■ Directions ■
Would you copy each line of the data below that has "focus"?

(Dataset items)
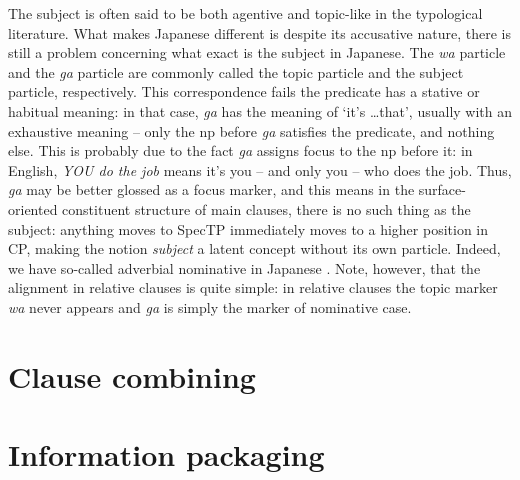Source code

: \documentclass[UTF8, a4paper, oneside, scheme=plain]{ctexart}
\newcommand*{\citesec}[1]{\S~{#1}}
\newcommand*{\term}[1]{\emph{#1}}
\newcommand{\corpus}[1]{\emph{#1}}
\newcommand{\translate}[1]{`#1'}
\begin{document}
The subject is often said to be both agentive and topic-like in the typological literature.
What makes Japanese different is despite its accusative nature,
there is still a problem concerning what exact is the subject in Japanese.
The \corpus{wa} particle and the \corpus{ga} particle are commonly called 
the topic particle and the subject particle, respectively.
This correspondence fails the predicate has a stative or habitual meaning:
in that case, \corpus{ga} has the meaning of \translate{it's \dots that},
usually with an exhaustive meaning -- 
only the \ac{np} before \corpus{ga} satisfies the predicate,
and nothing else.
This is probably due to the fact \corpus{ga} assigns focus to the \ac{np} before it:
in English, \corpus{YOU do the job} means it's you -- and only you -- who does the job.
Thus, \corpus{ga} may be better glossed as a focus marker,
and this means in the surface-oriented constituent structure of main clauses, 
there is no such thing as the subject: 
anything moves to SpecTP immediately moves to a higher position in CP, 
making the notion \term{subject} a latent concept without its own particle.
Indeed, we have so-called adverbial nominative in Japanese \citet[\citesec{6.1}]{endo2007locality}.
Note, however, that the alignment in relative clauses is quite simple:
in relative clauses the topic marker \corpus{wa} never appears 
and \corpus{ga} is simply the marker of nominative case.

\section{Clause combining}

\section{Information packaging}




\end{document}
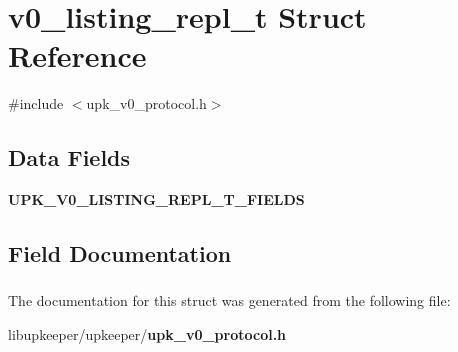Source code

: \section{v0\_\-listing\_\-repl\_\-t Struct Reference}
\label{structv0__listing__repl__t}


{\ttfamily \#include $<$upk\_\-v0\_\-protocol.h$>$}

\subsection*{Data Fields}
\begin{DoxyCompactItemize}
\item 
{\bf UPK\_\-V0\_\-LISTING\_\-REPL\_\-T\_\-FIELDS}
\end{DoxyCompactItemize}


\subsection{Field Documentation}
\subsubsection[{UPK\_\-V0\_\-LISTING\_\-REPL\_\-T\_\-FIELDS}]{}\label{structv0__listing__repl__t_a00a61796d29a5c60a9826213f10c95ea}


The documentation for this struct was generated from the following file:\begin{DoxyCompactItemize}
\item 
libupkeeper/upkeeper/{\bf upk\_\-v0\_\-protocol.h}\end{DoxyCompactItemize}
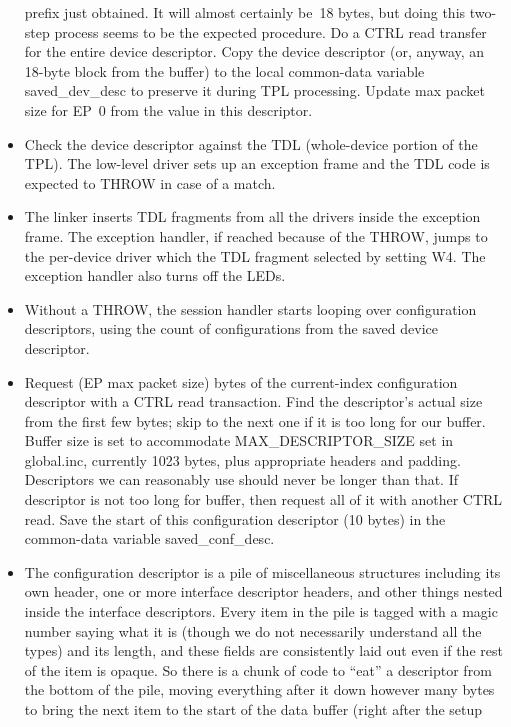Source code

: \begin{itemize}
    prefix just obtained.  It will almost certainly be~18 bytes, but doing
    this two-step process seems to be the expected procedure.  Do a CTRL
    read transfer for the entire device descriptor.  Copy the device
    descriptor (or, anyway, an 18-byte block from the buffer) to the local
    common-data variable saved\_dev\_desc to preserve it during TPL
    processing.  Update max packet size for EP~0 from the value in this
    descriptor.
  \item Check the device descriptor against the TDL (whole-device portion of
    the TPL).  The low-level driver sets up an exception frame and the TDL
    code is expected to THROW in case of a match.
  \item The linker inserts TDL fragments from all the drivers inside the
    exception frame.  The exception handler, if reached because of the THROW,
    jumps to the per-device driver which the TDL fragment selected by setting
    W4.  The exception handler also turns off the LEDs.
  \item Without a THROW, the session handler starts looping over
    configuration descriptors, using the count of configurations from the
    saved device descriptor.
  \item Request (EP max packet size) bytes of the current-index configuration descriptor with a
    CTRL read transaction.  Find the descriptor's actual size from the first
    few bytes; skip to the next one if it is too long for our buffer. 
    Buffer size is set to accommodate MAX\_DESCRIPTOR\_SIZE set in
    global.inc, currently 1023 bytes, plus appropriate headers and padding. 
    Descriptors we can reasonably use should never be longer than that.
    If descriptor is not too long for buffer, then request all of it with
    another CTRL read.  Save the start of this configuration descriptor (10
    bytes) in the common-data variable saved\_conf\_desc.
  \item The configuration descriptor is a pile of miscellaneous structures
    including its own header, one or more interface descriptor headers, and other
    things nested inside the interface descriptors.  Every item in the pile
    is tagged with a magic number saying what it is (though we do not
    necessarily understand all the types) and its length, and these
    fields are consistently laid out even if the rest of the item is opaque. 
    So there is a chunk of code to ``eat'' a descriptor from the bottom of
    the pile, moving everything after it down however many bytes to bring
    the next item to the start of the data buffer (right after the setup

\end{itemize}
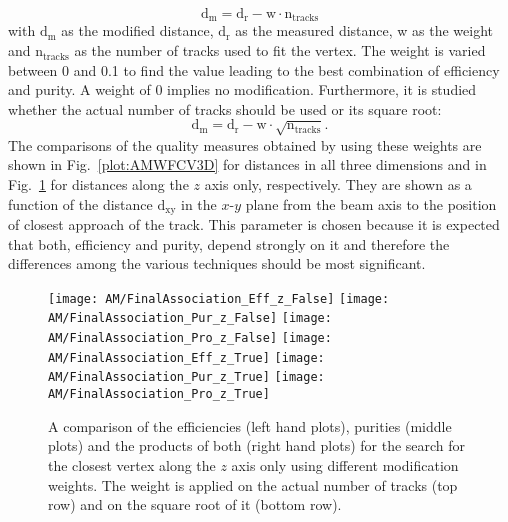\begin{displaymath}
    \textrm{d}_{\textrm{m}} = \textrm{d}_{\textrm{r}}- \textrm{w} \cdot \textrm{n}_{\textrm{tracks}}
\end{displaymath}
with $\textrm{d}_{\textrm{m}}$ as the modified distance, $\textrm{d}_{\textrm{r}}$ as the measured distance, w as the weight and $\textrm{n}_{\textrm{tracks}}$ as the number of tracks used to fit the vertex. The weight is varied between 0 and 0.1 to find the value leading to the best combination of efficiency and purity. A weight of 0 implies no modification. Furthermore, it is studied whether the actual number of tracks should be used or its square root:
\begin{displaymath}
    \textrm{d}_{\textrm{m}} = \textrm{d}_{\textrm{r}}- \textrm{w} \cdot \sqrt{\textrm{n}_{\textrm{tracks}}}.
\end{displaymath}
The comparisons of the quality measures obtained by using these weights are shown in Fig.~\ref{plot:AMWFCV3D} for distances in all three dimensions and in Fig.~\ref{plot:AMWFCVZ} for distances along the $z$ axis only, respectively. They are shown as a function of the distance $\textrm{d}_{\textrm{xy}}$ in the $x$-$y$ plane from the beam axis to the position of closest approach of the track. This parameter is chosen because it is expected that both, efficiency and purity, depend strongly on it and therefore the differences among the various techniques should be most significant.

\begin{figure}[!ht]
    \centering
    \texttt{[image: AM/FinalAssociation\_Eff\_z\_False]}
    \texttt{[image: AM/FinalAssociation\_Pur\_z\_False]}
    \texttt{[image: AM/FinalAssociation\_Pro\_z\_False]}
    \newline
    \texttt{[image: AM/FinalAssociation\_Eff\_z\_True]}
    \texttt{[image: AM/FinalAssociation\_Pur\_z\_True]}
    \texttt{[image: AM/FinalAssociation\_Pro\_z\_True]}
    \caption[Efficiency, purity and their product using different modification weights for the search along $z$ axis only.]{A comparison of the efficiencies (left hand plots), purities (middle plots) and the products of both (right hand plots) for the search for the closest vertex along the $z$ axis only using different modification weights. The weight is applied on the actual number of tracks (top row) and on the square root of it (bottom row).\label{plot:AMWFCVZ}}
\end{figure}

■ Exercise result ■
This is probably due to the fact \corpus{ga} assigns focus to the \ac{np} before it:
Thus, \corpus{ga} may be better glossed as a focus marker,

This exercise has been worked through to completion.